In Singapore, the lack of a minimum wage can be somewhat problematic with regards to making a profit in the country. Of course, due to the need to earn more profit, a part-time job on the side is necessary in order to make ends meet. For those looking for the part-time jobs that can healthily supplement income without overly steep requirements.
- Tourist Guide
- The tourism industry of Singapore is a notable part of the country’s economy, with tourists coming into the country year long. Tourists guide are needed in the country, with some reports of a lack of tourism employees for the country’s industry. Tourist guides, the people who get paid by tourists to help them with their tour of the country. The freelancing tourist guides that make the most money generally use a car to pick up tourists for a detailed itinerary. A 6-month course with the appropriate examinations, held by the Singapore Tourism Board,is needed for a license before operating, but the rewards are notable. Some of the more popular tourist guides can charge up to USD 429, for a 4-hour tour with provided transportation, whilst others charge US$200-300 for walking tours of the same length.
- Private Tutor
- The tuition industry is notable, with home tuition in Singapore becoming more and more commonplace. Now, the industry’s estimated to clock in with a worth of about $1 B, at minimum. With the system of home tuition in Singapore, good tutors charge high hourly rates, with parents paying in the hopes that their children’s educations improve. For those holding a degree in any field, tutoring upper secondary students in your subject of choice will earn about $40/hour, whilst junior college students and those close to graduation can be tutored for about $60/hour. Ministry of Education certification means more money, raking in an additional 20-30% more.
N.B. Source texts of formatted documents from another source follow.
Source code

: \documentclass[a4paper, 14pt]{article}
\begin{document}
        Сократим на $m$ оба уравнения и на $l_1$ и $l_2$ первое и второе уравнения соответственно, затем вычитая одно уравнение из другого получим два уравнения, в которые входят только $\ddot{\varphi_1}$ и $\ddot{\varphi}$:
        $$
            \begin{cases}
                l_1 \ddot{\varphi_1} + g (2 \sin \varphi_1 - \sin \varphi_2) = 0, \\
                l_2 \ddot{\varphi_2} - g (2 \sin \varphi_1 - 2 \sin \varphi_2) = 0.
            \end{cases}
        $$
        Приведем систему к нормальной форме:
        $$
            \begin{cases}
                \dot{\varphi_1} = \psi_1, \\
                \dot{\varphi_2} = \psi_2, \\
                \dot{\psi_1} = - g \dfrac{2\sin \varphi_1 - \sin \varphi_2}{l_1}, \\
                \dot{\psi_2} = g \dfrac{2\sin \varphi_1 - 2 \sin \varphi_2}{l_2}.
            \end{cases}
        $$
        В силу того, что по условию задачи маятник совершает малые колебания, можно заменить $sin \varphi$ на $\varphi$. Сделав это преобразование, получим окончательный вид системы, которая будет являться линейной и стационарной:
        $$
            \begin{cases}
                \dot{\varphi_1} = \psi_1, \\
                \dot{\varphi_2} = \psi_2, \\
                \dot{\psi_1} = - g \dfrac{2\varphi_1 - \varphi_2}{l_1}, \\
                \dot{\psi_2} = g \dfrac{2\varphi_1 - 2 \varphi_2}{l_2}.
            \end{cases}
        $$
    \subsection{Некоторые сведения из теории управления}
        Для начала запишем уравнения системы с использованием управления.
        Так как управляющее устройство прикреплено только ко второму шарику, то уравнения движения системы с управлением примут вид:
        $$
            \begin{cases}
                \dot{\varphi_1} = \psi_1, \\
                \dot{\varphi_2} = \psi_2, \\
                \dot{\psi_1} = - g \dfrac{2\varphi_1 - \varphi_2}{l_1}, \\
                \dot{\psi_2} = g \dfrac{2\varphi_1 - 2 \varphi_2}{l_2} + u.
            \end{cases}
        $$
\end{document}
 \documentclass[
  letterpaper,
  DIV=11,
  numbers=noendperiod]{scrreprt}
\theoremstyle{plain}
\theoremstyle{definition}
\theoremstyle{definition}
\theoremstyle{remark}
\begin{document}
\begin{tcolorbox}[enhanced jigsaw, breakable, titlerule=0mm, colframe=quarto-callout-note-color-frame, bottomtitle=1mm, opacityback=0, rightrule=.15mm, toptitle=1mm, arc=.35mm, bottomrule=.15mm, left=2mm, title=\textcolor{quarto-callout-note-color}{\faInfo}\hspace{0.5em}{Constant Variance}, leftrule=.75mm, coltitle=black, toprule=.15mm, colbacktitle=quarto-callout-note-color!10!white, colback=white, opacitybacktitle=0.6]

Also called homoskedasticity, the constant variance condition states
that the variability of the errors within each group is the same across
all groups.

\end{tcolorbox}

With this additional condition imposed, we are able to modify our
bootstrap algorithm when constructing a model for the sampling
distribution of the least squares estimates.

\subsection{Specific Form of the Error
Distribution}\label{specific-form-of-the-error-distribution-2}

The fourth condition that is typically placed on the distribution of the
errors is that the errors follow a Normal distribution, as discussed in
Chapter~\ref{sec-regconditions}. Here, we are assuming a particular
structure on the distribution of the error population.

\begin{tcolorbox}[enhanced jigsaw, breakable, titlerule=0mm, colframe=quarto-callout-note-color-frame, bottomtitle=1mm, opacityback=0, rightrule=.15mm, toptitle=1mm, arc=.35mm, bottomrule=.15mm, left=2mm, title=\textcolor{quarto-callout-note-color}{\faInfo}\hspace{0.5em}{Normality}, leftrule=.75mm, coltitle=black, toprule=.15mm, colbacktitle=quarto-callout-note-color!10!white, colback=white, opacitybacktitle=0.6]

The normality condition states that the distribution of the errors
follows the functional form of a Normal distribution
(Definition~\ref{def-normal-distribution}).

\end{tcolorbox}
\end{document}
- Emcees host corporate and private events, with some of the more popular ones being host to the most important events, such as weddings. With the importance of the events they host, emcees get paid appropriately. For small-time events, emcees can charge about $500, with some of the bigger events being worth several thousand easily, based on participant size and event length. For those hoping to get started, it’s simply a matter of registering with an agency and getting to work, with the some workshops and prior training if necessary.